Records supplied section start

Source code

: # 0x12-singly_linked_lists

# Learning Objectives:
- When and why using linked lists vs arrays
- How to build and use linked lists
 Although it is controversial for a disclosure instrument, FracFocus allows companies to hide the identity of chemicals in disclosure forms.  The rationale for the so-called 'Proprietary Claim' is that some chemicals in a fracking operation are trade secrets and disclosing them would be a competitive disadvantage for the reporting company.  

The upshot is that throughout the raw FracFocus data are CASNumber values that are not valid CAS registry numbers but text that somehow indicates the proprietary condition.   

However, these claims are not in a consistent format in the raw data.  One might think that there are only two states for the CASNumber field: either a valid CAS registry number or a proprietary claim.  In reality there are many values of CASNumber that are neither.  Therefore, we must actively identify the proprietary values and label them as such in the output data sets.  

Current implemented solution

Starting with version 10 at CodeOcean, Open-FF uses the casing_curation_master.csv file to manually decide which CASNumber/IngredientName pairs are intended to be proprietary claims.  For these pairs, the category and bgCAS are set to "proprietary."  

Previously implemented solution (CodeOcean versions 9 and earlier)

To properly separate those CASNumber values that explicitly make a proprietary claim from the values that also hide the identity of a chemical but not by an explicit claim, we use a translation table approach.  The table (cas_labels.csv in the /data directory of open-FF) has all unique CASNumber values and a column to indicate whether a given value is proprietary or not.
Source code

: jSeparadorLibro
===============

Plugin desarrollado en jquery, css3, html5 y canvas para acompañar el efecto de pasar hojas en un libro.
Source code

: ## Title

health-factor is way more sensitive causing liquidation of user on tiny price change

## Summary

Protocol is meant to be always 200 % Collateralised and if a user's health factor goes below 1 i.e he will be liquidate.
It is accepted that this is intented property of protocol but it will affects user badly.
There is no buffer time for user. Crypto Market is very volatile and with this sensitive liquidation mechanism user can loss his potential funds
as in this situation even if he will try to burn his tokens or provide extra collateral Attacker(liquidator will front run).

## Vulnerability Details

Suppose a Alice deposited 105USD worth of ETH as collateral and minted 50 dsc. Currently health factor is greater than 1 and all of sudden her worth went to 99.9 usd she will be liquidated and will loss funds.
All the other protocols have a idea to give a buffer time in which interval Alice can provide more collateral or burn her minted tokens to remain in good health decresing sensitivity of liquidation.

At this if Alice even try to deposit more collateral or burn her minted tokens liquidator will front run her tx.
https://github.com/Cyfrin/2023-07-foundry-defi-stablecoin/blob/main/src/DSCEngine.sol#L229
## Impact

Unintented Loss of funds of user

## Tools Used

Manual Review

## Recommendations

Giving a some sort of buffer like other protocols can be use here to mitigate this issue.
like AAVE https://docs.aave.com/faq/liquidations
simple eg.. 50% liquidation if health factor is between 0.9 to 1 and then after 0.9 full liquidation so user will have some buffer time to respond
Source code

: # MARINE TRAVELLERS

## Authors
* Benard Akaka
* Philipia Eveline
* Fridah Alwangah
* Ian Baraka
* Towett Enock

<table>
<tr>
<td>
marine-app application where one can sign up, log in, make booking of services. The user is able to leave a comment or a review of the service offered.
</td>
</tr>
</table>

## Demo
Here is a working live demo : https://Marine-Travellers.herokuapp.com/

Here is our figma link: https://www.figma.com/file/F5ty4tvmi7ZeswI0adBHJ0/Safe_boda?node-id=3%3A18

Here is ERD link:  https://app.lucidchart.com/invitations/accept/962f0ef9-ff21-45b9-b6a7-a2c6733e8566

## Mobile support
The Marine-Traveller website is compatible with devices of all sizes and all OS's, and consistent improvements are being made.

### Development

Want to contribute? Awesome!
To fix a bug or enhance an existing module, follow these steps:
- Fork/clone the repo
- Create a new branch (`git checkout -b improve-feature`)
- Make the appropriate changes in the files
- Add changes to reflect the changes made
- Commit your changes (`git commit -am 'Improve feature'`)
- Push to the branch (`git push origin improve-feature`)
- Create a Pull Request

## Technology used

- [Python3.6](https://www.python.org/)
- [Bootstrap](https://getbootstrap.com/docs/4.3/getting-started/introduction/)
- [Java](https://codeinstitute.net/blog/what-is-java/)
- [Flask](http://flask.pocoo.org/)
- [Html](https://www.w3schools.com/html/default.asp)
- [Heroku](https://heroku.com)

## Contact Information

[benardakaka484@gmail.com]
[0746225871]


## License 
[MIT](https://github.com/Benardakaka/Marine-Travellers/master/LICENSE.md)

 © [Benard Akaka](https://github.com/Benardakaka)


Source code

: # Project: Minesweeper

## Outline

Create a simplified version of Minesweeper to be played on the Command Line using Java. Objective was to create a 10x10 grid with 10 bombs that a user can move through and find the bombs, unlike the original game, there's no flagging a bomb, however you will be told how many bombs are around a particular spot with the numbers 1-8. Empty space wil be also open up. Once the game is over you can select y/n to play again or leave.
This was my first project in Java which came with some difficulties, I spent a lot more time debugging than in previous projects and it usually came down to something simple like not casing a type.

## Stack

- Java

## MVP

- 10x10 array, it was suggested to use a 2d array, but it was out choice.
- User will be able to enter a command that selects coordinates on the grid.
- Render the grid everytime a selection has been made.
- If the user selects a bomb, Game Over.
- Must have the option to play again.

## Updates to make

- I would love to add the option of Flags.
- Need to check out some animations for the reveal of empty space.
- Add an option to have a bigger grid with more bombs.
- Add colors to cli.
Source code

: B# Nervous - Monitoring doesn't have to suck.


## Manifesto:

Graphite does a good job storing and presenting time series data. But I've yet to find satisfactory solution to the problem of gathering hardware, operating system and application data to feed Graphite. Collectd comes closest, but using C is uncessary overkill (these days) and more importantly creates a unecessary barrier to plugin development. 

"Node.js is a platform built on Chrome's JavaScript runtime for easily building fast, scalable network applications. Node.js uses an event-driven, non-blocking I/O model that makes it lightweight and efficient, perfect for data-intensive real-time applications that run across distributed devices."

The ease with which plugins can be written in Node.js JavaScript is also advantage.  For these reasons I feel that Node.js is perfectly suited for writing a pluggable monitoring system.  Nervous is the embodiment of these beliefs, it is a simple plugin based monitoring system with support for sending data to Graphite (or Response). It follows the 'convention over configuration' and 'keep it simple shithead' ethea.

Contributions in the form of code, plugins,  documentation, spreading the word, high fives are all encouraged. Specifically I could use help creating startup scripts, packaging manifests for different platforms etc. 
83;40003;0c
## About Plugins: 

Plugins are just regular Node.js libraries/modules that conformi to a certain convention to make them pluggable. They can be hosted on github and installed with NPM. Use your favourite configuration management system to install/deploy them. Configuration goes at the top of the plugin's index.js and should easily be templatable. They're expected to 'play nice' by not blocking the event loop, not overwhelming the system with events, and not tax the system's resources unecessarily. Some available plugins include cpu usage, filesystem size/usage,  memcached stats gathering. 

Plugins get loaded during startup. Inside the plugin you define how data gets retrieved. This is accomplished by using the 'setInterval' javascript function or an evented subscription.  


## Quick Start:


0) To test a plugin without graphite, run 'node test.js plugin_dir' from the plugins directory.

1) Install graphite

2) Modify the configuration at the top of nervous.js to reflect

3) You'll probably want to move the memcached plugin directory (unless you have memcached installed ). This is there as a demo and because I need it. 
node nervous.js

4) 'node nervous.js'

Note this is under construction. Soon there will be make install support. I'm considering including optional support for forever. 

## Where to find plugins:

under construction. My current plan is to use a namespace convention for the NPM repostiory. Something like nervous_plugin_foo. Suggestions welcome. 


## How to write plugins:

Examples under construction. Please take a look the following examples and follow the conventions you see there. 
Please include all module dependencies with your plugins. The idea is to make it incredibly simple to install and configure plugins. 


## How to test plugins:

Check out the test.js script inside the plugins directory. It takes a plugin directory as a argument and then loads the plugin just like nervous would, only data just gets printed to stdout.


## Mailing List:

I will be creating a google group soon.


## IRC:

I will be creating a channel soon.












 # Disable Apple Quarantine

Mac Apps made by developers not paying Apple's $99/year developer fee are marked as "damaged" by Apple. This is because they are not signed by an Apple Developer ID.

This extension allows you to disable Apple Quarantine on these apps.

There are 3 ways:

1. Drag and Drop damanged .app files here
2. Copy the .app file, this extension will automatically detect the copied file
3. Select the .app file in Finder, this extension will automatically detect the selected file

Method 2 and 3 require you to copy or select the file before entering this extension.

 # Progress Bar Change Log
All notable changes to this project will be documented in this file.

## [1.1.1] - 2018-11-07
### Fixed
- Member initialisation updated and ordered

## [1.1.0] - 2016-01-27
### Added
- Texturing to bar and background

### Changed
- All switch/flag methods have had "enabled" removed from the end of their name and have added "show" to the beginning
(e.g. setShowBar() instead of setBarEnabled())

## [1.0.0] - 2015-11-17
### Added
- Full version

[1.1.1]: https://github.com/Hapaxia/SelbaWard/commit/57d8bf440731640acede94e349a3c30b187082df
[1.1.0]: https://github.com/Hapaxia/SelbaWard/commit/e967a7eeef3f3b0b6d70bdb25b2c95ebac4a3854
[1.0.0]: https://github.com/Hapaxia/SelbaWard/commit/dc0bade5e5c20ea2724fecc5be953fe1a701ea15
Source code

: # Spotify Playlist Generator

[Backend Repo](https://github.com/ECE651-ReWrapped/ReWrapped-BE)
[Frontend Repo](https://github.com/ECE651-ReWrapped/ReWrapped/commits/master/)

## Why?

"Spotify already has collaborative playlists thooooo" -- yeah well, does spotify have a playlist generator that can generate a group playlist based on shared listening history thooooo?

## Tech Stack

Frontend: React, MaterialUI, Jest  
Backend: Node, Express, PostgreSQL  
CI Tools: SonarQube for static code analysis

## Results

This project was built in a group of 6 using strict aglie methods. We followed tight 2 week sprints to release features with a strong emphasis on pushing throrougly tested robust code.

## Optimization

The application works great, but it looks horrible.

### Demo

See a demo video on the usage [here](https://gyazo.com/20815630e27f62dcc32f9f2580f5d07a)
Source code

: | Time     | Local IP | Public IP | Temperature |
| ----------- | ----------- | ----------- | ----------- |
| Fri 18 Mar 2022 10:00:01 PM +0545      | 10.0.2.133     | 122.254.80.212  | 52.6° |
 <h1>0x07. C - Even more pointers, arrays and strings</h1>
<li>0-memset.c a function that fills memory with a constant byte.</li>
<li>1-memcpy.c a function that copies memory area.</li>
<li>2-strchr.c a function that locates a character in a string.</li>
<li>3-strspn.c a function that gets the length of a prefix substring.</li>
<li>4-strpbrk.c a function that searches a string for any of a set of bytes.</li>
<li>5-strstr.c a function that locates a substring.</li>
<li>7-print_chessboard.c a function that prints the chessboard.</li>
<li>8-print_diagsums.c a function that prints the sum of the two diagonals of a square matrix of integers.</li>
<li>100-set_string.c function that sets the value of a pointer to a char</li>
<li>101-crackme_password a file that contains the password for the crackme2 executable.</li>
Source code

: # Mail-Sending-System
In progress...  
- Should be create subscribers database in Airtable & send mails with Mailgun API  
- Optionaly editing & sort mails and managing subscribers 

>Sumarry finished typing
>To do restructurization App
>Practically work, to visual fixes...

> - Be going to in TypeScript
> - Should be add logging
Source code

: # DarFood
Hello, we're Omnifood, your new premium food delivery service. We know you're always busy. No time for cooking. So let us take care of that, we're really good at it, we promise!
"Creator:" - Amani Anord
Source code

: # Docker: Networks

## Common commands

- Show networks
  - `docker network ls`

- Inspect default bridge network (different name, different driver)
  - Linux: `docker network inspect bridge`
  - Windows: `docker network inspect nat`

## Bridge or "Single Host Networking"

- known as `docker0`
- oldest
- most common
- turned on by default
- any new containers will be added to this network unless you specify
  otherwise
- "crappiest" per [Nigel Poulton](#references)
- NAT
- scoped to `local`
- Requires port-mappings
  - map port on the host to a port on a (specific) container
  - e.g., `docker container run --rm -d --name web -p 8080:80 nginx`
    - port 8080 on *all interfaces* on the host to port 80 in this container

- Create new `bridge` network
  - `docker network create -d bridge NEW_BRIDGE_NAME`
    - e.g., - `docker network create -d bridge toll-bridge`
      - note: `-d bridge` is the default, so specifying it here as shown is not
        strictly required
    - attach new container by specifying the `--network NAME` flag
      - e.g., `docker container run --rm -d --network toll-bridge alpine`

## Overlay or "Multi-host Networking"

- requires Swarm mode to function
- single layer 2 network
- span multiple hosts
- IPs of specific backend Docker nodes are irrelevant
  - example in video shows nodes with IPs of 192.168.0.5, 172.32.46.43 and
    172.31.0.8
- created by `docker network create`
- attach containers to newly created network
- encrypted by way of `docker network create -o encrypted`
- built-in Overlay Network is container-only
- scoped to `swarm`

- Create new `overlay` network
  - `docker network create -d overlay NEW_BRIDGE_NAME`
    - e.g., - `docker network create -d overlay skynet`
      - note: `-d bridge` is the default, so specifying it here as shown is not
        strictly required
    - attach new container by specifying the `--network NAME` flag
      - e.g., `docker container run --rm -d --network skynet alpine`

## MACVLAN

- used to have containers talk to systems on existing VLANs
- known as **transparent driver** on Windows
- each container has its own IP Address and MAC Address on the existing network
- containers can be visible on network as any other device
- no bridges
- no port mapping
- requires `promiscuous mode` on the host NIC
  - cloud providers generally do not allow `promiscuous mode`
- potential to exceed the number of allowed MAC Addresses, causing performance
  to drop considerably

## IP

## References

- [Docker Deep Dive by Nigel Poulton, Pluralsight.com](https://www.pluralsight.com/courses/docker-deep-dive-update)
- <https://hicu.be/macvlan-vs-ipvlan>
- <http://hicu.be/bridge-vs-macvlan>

Records supplied section end

Give the number of lines in the records above that contain the word "nodes". Reply with that number alone.

**Output for this task**
2